Fahmy Radhi
Pengamat Ekonomi Energi UGM
Mantan Anggota Tim Reformasi Tata Kelola Migas
PENGEMBANGAN Energi Baru Terbarukan (EBT) merupakan suatu keniscayaan yang harus dilakukan di negeri ini secara serius dan terus menerus. Alasannya, produksi energi fosil cenderung menurun dari tahun ke tahun, demikian juga dengan cadangan energi fosil di Indonesia semakin menipis. Pada saat cadangan energi fosil sudah habis, sedangkan EBT belum dapat menggantikannya, maka pada saat itulah Indonesia akan sangat tergantung pada impor energi yang membebani perekonomian.
Potensi dan prospek pengembangan EBT sesungguhnya sangat besar, baik dengan melakukan konversi eksisting energi fosil menjadi energi yang lebih ramah lingkungan, maupun dengan mengembangkan EBT baru, yang sumber daya (resources) tersedia meruah di Indonesia. Hanya masalahnya, pengembangan EBT itu dibutuhkan investasi yang besar dan teknologi tinggi yang terbarukan. Masalah lainnya dalam pengembangan EBT di Indonesia adalah harga keekonomian energi EBT masih lebih mahal ketimbang harga energi fosil, sehingga investor masih enggan dalam pengembangan EBT.
Padahal, setiap teknologi ada zamannya dan setiap zaman ada teknologi baru. Begitu juga dalam pengembangan teknologi pembangkit listrik tenaga uap (PLTU), yang ramah lingkungan. Dari waktu ke waktu, teknologi PLTU berkembang secara inovatif yang dapat menyempurnakan dan memperbaharui faktor keekonomian, keandalan, kualitas, dan keramahan terhadap lingkungan. Faktor keekonomian dan ramah lingkungan merupakan faktor sangat penting yang menjadi pilihan tidak terelakkan dalam pengembangan PLTU.

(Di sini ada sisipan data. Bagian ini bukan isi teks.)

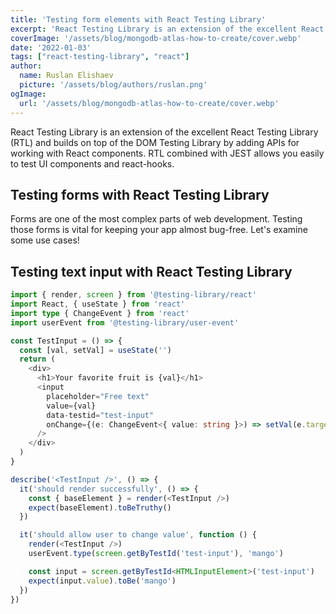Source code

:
 ```yaml
---
title: 'Testing form elements with React Testing Library'
excerpt: 'React Testing Library is an extension of the excellent React Testing Library. Let's examine testing forms use cases by examples.'
coverImage: '/assets/blog/mongodb-atlas-how-to-create/cover.webp'
date: '2022-01-03'
tags: ["react-testing-library", "react"]
author:
  name: Ruslan Elishaev
  picture: '/assets/blog/authors/ruslan.png'
ogImage:
  url: '/assets/blog/mongodb-atlas-how-to-create/cover.webp'
---
```


React Testing Library is an extension of the excellent React Testing Library (RTL) and builds on top of the DOM Testing Library by adding APIs for working with React components.
RTL combined with JEST allows you easily to test UI components and react-hooks.

## Testing forms with React Testing Library
Forms are one of the most complex parts of web development. Testing those forms is vital for keeping your app almost bug-free.
Let's examine some use cases!


## Testing text input with React Testing Library

```typescript jsx
import { render, screen } from '@testing-library/react'
import React, { useState } from 'react'
import type { ChangeEvent } from 'react'
import userEvent from '@testing-library/user-event'

const TestInput = () => {
  const [val, setVal] = useState('')
  return (
    <div>
      <h1>Your favorite fruit is {val}</h1>
      <input
        placeholder="Free text"
        value={val}
        data-testid="test-input"
        onChange={(e: ChangeEvent<{ value: string }>) => setVal(e.target.value)}
      />
    </div>
  )
}

describe('<TestInput />', () => {
  it('should render successfully', () => {
    const { baseElement } = render(<TestInput />)
    expect(baseElement).toBeTruthy()
  })

  it('should allow user to change value', function () {
    render(<TestInput />)
    userEvent.type(screen.getByTestId('test-input'), 'mango')

    const input = screen.getByTestId<HTMLInputElement>('test-input')
    expect(input.value).toBe('mango')
  })
})

```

PT PLN (Persero) secara berkelanjutan mengembangkan PLTU yang lebih ramah lingkungan. Salah satunya adalah PLTU Tanjung Jati B, yang terletak di Kabupaten Jepara Provinsi Jawa Tengah. PLTU Tanjung Jati B menerapkan teknologi Flue Gas Desulfurization (FGD), yang digunakan untuk menghilangkan sulfur dioksida (SO2) dari emisi gas buang pembangkit listrik berbahan bakar fosil batubara.
FGD merupakan proses pencampuran emisi gas hasil pembakaran batu bara dengan batu kapur basah agar kandungan SO2 yang dilepaskan ke atmosfer, sehingga tidak mencemari udara. Efektivitasnya mencapai 95%, sehingga SO2 yang dibuang melalui cerobong PLTU Tanjung Jati B hanya di kisaran 300 mg/Nm3 dari baku mutu yang ditetapkan oleh pemerintah sebesar 550 mg/ Nm3.
Dengan penerapan teknologi FGD di PLTU Tanjung Jati B, PLN mampu memanfaatkan keunggulan keekonomian konversi energi fosil batubara sebagai penghasil energi listrik yang murah, namun tetap ramah bagi lingkungan. Dalam kontribusinya bagi kebutuhan listrik Jawa-Bali, PLTU Tanjung Jati B mampu menghasilkan listrik sebesar 4×660 MW atau sekitar 11%.
Dalam hal penanganan limbah pembakaran batubara, PLN Tanjung Jati B mengembangkan inovasi dalam memanfaatkan fly ash dan bottom ash (FABA). Selain dimanfaatkan sebagai bahan baku industri oleh produsen semen, FABA juga telah diolah menjadi batako, paving, dan beton pracetak.
Produk-produk tersebut telah digunakan untuk kegiatan Bedah Rumah Tidak Layak Huni sebagai program Corporate Social Responsibility (CSR) PLN di daerah Jepara. Dengan transformasi pemanfaatan FABA menjadi berbagai produk turunan, PLN berharap FABA dapat digunakan untuk menggantikan pasir dalam komposisi pembuatan beton, sehingga dapat mengurangi penambangan pasir yang merusak alam.
Dari segi ekonomi, FABA juga dapat menekan biaya pembuatan beton hingga 30%. Dari efisiensi tersebut, pemanfaatan FABA diharapkan akan meningkatkan laju pembangunan infrastruktur nasional.
Kini, di tengah pengembangan pembangkit EBT, PLN masih mempertahankan PLTU dengan teknologi terbarunya. Tentunya selain memiliki keunggulan keekonomian untuk menjaga tarif listrik yang terjangkau bagi masyarakat dan berdaya saing bagi investor, juga tetap ramah lingkungan.
Di sisi lain, dari inovasi pemanfaatan FABA, PLTU Tanjung Jati B telah membuka wacana baru bagi stakeholder industri konstruksi dalam pembuatan produk beton. Sehingga pemerintah dapat berhemat APBN hingga 30% dari pembangunan jalan tol, bendungan, dan pelabuhan.